Por todos es conocido, que
las estrellas del fútbol y de otros deportes, tratan por todos los medios de
pagar el mínimo de impuestos posible, por ello, contratan a bufetes
internacionales de abogados para crear tramas que les permitan saltarse la ley
del país donde “trabajan” y así pagar menos impuestos.
Hace pocas fechas, un grupo
de importantes medios europeos, hicieron pública una información procedente de
los ordenadores del bufete Senn Ferrero, especializado en asesoramiento
personalizado en materia legal, fiscal y laboral de deportistas de élite.
Pese a que se desconoce
cómo han llegado esos datos a esos medios, son de tal gravedad que la justicia
y las agencias tributarias de los diferentes países deberían actuar de
inmediato, aunque parece no estar por la labor.
Pero no, ha sido todo lo
contrario, el bufete denuncia que esa información se la han sustraído
ilícitamente, y el titular del Juzgado nº 2 de Madrid prohíbe publicar, tanto en
papel como en digital, cualquier información relativa al caso denominado
«Football Leaks”.
El juez afirma que se trata
de información personal de carácter confidencial e investiga si ha podido ser
interceptada o apropiada ilícitamente. Es decir, para la justicia, el
delincuente es el que hace públicos los delitos y no el que los comete.

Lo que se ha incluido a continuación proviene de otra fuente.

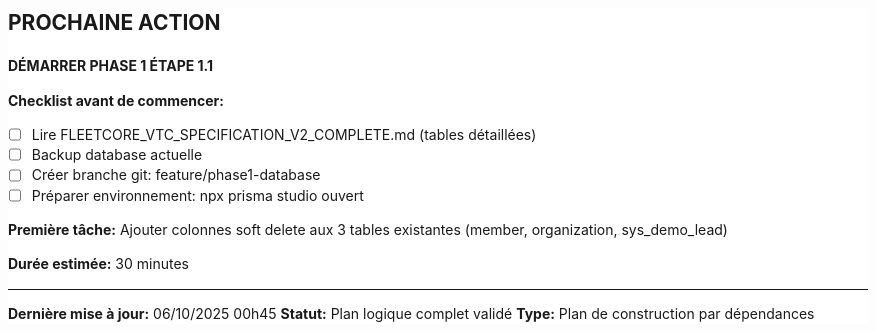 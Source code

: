 
## PROCHAINE ACTION

**DÉMARRER PHASE 1 ÉTAPE 1.1**

**Checklist avant de commencer:**

- [ ] Lire FLEETCORE_VTC_SPECIFICATION_V2_COMPLETE.md (tables détaillées)
- [ ] Backup database actuelle
- [ ] Créer branche git: feature/phase1-database
- [ ] Préparer environnement: npx prisma studio ouvert

**Première tâche:**
Ajouter colonnes soft delete aux 3 tables existantes (member, organization, sys_demo_lead)

**Durée estimée:** 30 minutes

---

**Dernière mise à jour:** 06/10/2025 00h45
**Statut:** Plan logique complet validé
**Type:** Plan de construction par dépendances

El juez se ha apresurado a
declarar la causa como secreta, impidiendo de esa manera que se haga pública
más información. No solo nos encontramos ante un ataque inaceptable a la
libertad de información, que es la base de la democracia, es que además, dicho
ataque se extiende a toda Europa.
Tengo el presentimiento de
que manos ocultas tratan de preservar la impunidad de esas estrellas del fútbol
que ganan mucho más de lo que merecen y les pagan a los países que los acogen
convirtiéndose en evasores fiscales.